10.18.2021

[film] The Story of Film: A New Generation (2021)

10月11日、月曜日の晩、London Film Festivalのストリーミングで見ました。

”The Storms of Jeremy Thomas”に続く、Mark Cousins監督による2本目(作られた順番はこちらの方が先らしい)。”Jeremy Thomas.. “がホーム・ムーヴィーのように撮ったお手軽感があるのに対して、こちらは監督がずっと追及している本来のテーマに沿ったもののようで、これも今年のカンヌに出品されている。

Mark Cousinsさんとの出会いは、2020年3月にBFIで行われたTilda Swinton特集で、彼女と一緒にクラシック(上映されたのは”Peter Ibbetson” (1935))を紹介する回に現れて、スコットランドのスカートをはいてTildaさんと”Tainted Love”を歌って踊ってくれて、スコットランドの高地で子供たちのための手作り映画祭りをやっていた話を聞いていいなー、って。 その後はロックダウン中に見ることになった全14時間のドキュメンタリー - “Women Make Film: A New Road Movie Through Cinema” (2018)で、これはものすごく勉強になるやつだった。
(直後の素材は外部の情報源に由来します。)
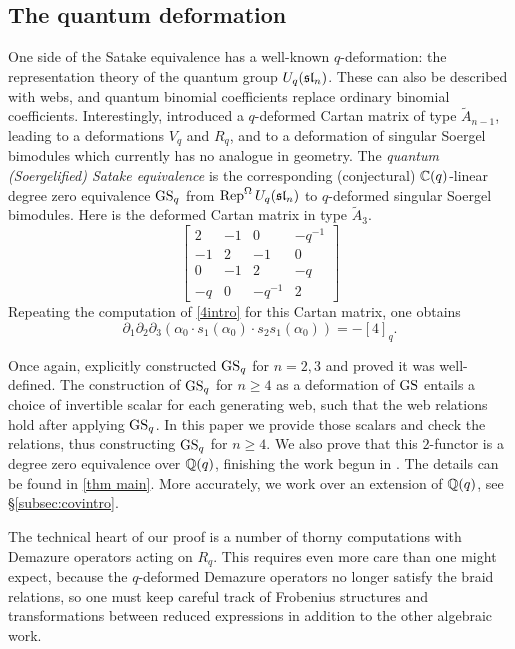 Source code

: \subsection{The quantum deformation}

One side of the Satake equivalence has a well-known $q$-deformation: the representation theory of the quantum group $U_q(\slf_n)$. These can also be described with webs, and quantum binomial coefficients replace ordinary binomial coefficients. Interestingly, \cite{EQuantumI} introduced a $q$-deformed Cartan matrix of type $\tilde{A}_{n-1}$, leading to a deformations $V_q$ and $R_q$, and to a deformation of singular Soergel bimodules which currently has no analogue in geometry. The \emph{quantum (Soergelified) Satake equivalence} is the corresponding (conjectural) $\C(q)$-linear degree zero equivalence $\GS_q$ from $\Rep^{\Omega} U_q(\slf_n)$ to $q$-deformed singular Soergel bimodules. Here is the deformed Cartan matrix in type $\tilde{A}_3$.
\begin{equation} \label{eq:deformedq} \begin{bmatrix}
    2 &-1 &0 & -q^{-1} \\
    -1 &2 &-1 &0\\
    0 &-1 &2 &-q \\
    -q & 0&-q^{-1} &2
\end{bmatrix} \end{equation}
Repeating the computation of \eqref{4intro} for this Cartan matrix, one obtains
\begin{equation} \label{q4intro} \partial_1 \partial_2 \partial_3 \left(\alpha_0 \cdot s_1(\alpha_0) \cdot s_2 s_1(\alpha_0) \right) = -[4]_q. \end{equation}

Once again, \cite{EQuantumI} explicitly constructed $\GS_q$ for $n=2,3$ and proved it was well-defined. The construction of $\GS_q$ for $n \ge 4$ as a deformation of $\GS$ entails a choice of invertible scalar for each generating web, such that the web relations hold after applying $\GS_q$. In this paper we provide those scalars and check the relations, thus constructing $\GS_q$ for $n \ge 4$. We also prove that this $2$-functor is a degree zero equivalence over $\Q(q)$, finishing the work begun in \cite{EQuantumI}. The details can be found in \cref{thm main}. More accurately, we work over an extension of $\Q(q)$, see \S\ref{subsec:covintro}.

The technical heart of our proof is a number of thorny computations with Demazure operators acting on $R_q$. This requires even more care than one might expect, because the $q$-deformed Demazure operators no longer satisfy the braid relations, so one must keep careful track of Frobenius structures and transformations between reduced expressions in addition to the other algebraic work.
この作品の前の方には“The Story of Film: An Odyssey” (2011)という各1時間のTVシリーズを纏めた全15時間のもある。映画史についての映画、と言ってしまえばそれまでだけど、単にテーマやジャンルに区切って並べていくのではなく、映画を見る、という経験が(そして映画を作る、という行為が)現代を生きる我々にとってどんな意味や意義を持ちうるのか、それ自体が歴史的な経験であり実践となるのだ、という前提とか仮説とかを確かめるように、いろんなショットを切って貼って振り返ってを繰り返しながら紹介していく。

この点でイメージの連なりとかありようとか、ショットや編集の的確さとか、テーマの歴史的文脈を掘り下げていく批評家のアプローチとはやや異なっていて、でっかいスクラップブックのページをめくって見ていく感覚 - 図書館に籠るというよりは旅に出ていく(ロード・ムーヴィーを見る)感覚がある。つまんない人には(そんなの知ってるよ、で)つまんないだろうが、興味ある人にはなんだかおもしろい。
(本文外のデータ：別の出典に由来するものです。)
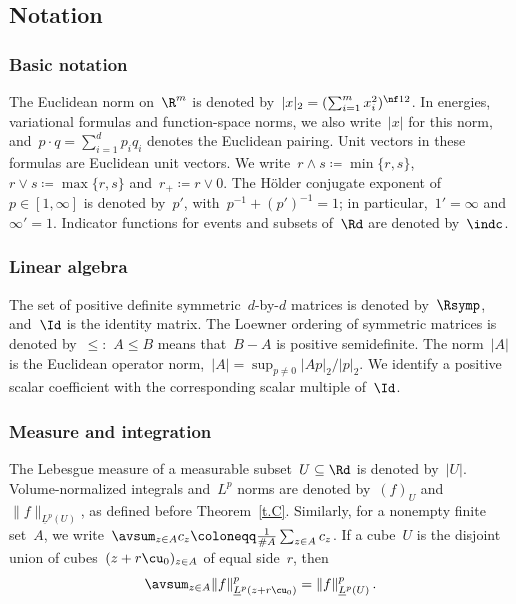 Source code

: \documentclass[11pt]{amsart}
\begin{document}
\subsection{Notation}
\label{s.notation}

\subsubsection*{Basic notation}
The Euclidean norm on~$\R^m$ is denoted by~$|x|_2=(\sum_{i=1}^m x_i^2)^{\nf12}$. In energies, variational formulas and function-space norms, we also write~$|x|$ for this norm, and~$p\cdot q=\sum_{i=1}^d p_iq_i$ denotes the Euclidean pairing. Unit vectors in these formulas are Euclidean unit vectors. We write~$r\wedge s\coloneqq\min\{r,s\}$,~$r\vee s\coloneqq\max\{r,s\}$ and~$r_+\coloneqq r\vee0$. The H\"older conjugate exponent of~$p\in[1,\infty]$ is denoted by~$p'$, with~$p^{-1}+(p')^{-1}=1$; in particular,~$1'=\infty$ and~$\infty'=1$. Indicator functions for events and subsets of~$\Rd$ are denoted by~$\indc$.

\subsubsection*{Linear algebra}
The set of positive definite symmetric~$d$-by-$d$ matrices is denoted by~$\Rsymp$, and~$\Id$ is the identity matrix. The Loewner ordering of symmetric matrices is denoted by~$\leq$:~$A\leq B$ means that~$B-A$ is positive semidefinite. The norm~$|A|$ is the Euclidean operator norm,~$|A|=\sup_{p\neq0}|Ap|_2/|p|_2$. We identify a positive scalar coefficient with the corresponding scalar multiple of~$\Id$.

\subsubsection*{Measure and integration}
The Lebesgue measure of a measurable subset~$U\subseteq\Rd$ is denoted by~$|U|$. Volume-normalized integrals and~$L^p$ norms are denoted by~$(f)_U$ and~$\|f\|_{\underline L^p(U)}$, as defined before Theorem~\ref{t.C}. Similarly, for a nonempty finite set~$A$, we write~$\avsum_{z\in A}c_z\coloneqq\frac1{\#A}\sum_{z\in A}c_z$. If a cube~$U$ is the disjoint union of cubes~$(z+r\cu_0)_{z\in A}$ of equal side~$r$, then
\begin{equation}
	\avsum_{z\in A}
	\|f\|_{\underline L^p(z+r\cu_0)}^p
	=
	\|f\|_{\underline L^p(U)}^p\,.
	\label{e.average.normalized.norm.partition}
\end{equation}
\end{document}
冒頭、例えば、のような形でStanley Donen -  Jane Campion - 香川京子 – と繋いで映画史上の天才たちを紹介した後で、最近の映画に出てきた象徴的なふたつのキャラクター”Joker” (2019)のArthurと”Frozen” (2013)のElsaを並べて、この映画で描かれる、大人の男や女性のキャラクターの変容は何によってもたらされたものなのか? と問いて、更に例えば、とAgnes Varda - Charles Burnett - Ari Aster - Chantal Akerman – などを並べてみる。これらの「例えば」の置き方がなかなか絶妙で、人によっては「なるほど」かもだし、人によっては「それは違うんじゃ」なのかもしれないし、正解はなさそうだけど、考えるきっかけの何かとかその並びにある誰かに連なっていく止まらない楽しさがある。
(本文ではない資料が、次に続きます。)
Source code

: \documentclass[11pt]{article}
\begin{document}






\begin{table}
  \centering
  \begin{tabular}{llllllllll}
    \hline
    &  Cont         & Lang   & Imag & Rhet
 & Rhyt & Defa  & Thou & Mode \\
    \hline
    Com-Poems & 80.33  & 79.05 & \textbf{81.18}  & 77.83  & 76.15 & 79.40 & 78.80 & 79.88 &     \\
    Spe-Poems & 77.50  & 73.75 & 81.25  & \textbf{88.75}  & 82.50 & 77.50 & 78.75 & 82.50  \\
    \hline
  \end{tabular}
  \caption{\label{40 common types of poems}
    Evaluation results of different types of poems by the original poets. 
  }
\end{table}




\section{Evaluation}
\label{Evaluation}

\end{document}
こうして、Part 1では”Extending the language of Film”というタイトルで、今世紀くらいから出てきた新しい映画技術が映画(の言葉)をどんなふうに広げてきたのか、Part 2では“What have we been Digging for?”というタイトルで、それらはつまるところ何を掘り下げてきたのか、を問う。のだが、このふたつの問いの答えは厳密に分けることができるわけではないし、必ず過去の映画のどこかに参照項や共通項があったりするものなので、やや緩めに両方の問いを、過去の映画と現在の映画の間を行ったり来たりすることになる。

こうしてデジタルによる制作や編集、iPhoneによる撮影、音響や映像の加工や微調整、ミリ秒の制御やゲームの(コンテンツ)感覚、Google的なメガ可視化、NetflixやYouTubeのようなプラットフォーム(よる集客解析)、これらがアクション映画、コメディ、ホラー、人体造型(”Irishman”のデニーロ)、ドキュメンタリー(”The Act of Killing” (2012)とか)等のジャンルにどんな影響を与えているのか。ものすごい沢山のクリップが並んでいって、どれもあー、とか、うー、とかばっかりになる。 映画の見方が変わる、とまでは行かないけど、なんだろうこれ? って。

最後の方に、ひとつの傾向(という言い方はしていないが)として、現代の「自分たち」を描いた映画が並べられる。例えば – “Us” (2019), “Parasite” (2019), “Atlantics” (2019), “Song of the Sea” (2014), “Black Panther” (2018), “Border” (2018), “The Farewell” (2019), 『万引き家族』(2018), “Leave No Trace” (2018), “Happy as Lazzaro” (2018), “A Fantastic Woman” (2017) – などをざーっと流して、最後に” Spider-Man: Into the Spider-Verse” (2018)が.. (どれもなんだか絶妙に懐かしかったり)

新たな技術のありよう(投資のフロー)の向かった先が(例えば)これらのいろんな「自分たち」(の置かれたランドスケープのようなもの)を描いた映画たちだったのだとしたら、なんかおもしろいかも。あと、新たな技術もあれば廃れる技術もある – この映画のなかでは掘り下げられなかったけど、技術の陳腐化によって作られ難くなった領域とかもあるのだろうか?

で、最後にそれを見る我々はどこに行くのか、というと - NYのロウワーイーストの映画館- Metrographが映しだされたので少し泣きそうになった。ロックダウン、みんなそれぞれ苦しかったけど、やっぱり映画館に行きたいよね、って。そこに落っことすのかー、はあるけど、Metrograph、ほんとに戻りたいようって悶えているのでずるいや、って。

これを近年の邦画で誰かやってくれないだろうか。ゴミみたいのばっかしで難しいかもだけど、なんでゴミはゴミなのか、とかその腐臭の成分分析とか。


寒くなってきたのはよいことなのだが、足を少しだけ布団に入れただけで軽く3時間がどこかに飛んでしまったりするのは困る。